<<<<

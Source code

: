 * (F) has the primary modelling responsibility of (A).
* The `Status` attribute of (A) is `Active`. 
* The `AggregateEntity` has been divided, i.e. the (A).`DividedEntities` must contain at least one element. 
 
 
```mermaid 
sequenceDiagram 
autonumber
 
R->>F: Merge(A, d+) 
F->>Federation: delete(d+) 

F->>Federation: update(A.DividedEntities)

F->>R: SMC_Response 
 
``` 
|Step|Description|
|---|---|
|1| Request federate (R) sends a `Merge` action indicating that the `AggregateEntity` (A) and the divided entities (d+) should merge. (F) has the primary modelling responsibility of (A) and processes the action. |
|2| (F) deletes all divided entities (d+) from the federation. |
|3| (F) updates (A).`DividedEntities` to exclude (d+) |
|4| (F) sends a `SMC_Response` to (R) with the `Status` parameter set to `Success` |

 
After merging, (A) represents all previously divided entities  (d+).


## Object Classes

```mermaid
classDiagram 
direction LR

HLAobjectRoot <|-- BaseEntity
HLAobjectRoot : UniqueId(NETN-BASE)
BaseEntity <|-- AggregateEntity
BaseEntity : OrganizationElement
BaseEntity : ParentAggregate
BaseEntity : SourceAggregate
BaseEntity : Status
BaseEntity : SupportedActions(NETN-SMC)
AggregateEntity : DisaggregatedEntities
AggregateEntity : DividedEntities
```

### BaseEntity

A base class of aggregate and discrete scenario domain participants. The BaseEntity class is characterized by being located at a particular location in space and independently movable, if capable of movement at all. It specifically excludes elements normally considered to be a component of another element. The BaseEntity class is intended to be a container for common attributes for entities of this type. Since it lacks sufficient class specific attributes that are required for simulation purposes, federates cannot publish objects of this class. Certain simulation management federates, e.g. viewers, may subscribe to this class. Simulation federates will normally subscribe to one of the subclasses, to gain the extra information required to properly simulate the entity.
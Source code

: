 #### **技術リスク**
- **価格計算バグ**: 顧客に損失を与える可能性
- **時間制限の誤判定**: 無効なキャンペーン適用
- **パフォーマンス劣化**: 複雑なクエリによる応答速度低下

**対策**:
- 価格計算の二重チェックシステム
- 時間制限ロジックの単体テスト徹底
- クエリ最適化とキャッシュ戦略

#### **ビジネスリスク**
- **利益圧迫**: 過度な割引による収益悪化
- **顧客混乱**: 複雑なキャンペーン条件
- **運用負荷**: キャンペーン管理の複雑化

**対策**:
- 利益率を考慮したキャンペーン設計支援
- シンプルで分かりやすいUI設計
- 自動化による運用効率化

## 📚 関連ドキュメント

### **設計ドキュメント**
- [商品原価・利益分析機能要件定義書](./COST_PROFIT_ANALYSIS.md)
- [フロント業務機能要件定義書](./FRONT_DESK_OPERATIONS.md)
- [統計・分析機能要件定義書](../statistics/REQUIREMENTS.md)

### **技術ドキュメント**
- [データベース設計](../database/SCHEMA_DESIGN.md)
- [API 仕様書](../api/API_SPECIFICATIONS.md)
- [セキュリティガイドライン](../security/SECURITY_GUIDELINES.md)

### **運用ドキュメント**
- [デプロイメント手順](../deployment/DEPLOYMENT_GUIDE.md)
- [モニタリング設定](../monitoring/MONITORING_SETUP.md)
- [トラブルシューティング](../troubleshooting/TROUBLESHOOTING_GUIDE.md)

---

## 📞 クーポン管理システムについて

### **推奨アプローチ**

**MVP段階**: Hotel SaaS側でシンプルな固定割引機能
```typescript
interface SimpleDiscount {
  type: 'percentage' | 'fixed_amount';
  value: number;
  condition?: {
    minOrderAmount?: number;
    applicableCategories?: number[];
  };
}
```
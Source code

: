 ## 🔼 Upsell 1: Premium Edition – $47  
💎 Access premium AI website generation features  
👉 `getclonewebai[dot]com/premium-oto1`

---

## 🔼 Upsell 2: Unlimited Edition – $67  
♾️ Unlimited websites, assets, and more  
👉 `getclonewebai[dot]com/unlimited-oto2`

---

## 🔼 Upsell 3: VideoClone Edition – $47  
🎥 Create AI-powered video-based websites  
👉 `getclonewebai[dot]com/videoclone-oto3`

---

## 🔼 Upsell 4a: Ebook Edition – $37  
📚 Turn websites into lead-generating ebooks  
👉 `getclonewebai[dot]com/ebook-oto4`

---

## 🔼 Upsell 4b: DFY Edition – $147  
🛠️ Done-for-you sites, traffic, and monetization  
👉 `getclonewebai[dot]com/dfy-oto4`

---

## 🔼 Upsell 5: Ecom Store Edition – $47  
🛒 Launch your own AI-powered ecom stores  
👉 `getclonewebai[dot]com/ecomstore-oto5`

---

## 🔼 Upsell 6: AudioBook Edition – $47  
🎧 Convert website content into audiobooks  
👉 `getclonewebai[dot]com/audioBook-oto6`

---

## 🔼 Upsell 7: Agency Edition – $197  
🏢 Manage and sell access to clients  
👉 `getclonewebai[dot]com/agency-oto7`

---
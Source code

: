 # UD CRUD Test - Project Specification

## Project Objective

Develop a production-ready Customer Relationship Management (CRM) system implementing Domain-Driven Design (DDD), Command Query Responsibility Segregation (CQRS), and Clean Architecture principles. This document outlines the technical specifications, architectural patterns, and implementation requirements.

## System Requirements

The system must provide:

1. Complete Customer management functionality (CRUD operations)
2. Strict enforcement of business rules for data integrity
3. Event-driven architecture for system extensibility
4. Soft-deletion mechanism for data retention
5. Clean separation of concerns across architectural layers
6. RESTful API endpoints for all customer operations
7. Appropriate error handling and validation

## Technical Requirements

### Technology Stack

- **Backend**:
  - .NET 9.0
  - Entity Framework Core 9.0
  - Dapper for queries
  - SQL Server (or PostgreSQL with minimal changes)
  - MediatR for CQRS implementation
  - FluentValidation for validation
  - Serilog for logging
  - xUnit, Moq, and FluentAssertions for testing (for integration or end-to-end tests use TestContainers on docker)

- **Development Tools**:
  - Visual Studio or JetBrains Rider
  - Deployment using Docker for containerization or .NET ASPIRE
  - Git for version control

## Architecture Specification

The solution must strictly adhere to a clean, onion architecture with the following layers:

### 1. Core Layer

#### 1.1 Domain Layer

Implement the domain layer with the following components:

>>>>

**EXERCISE GOAL**
Lines of the listing above that include the string "validation" should each be copied.

**WRITTEN SOLUTION**
7. Appropriate error handling and validation
  - FluentValidation for validation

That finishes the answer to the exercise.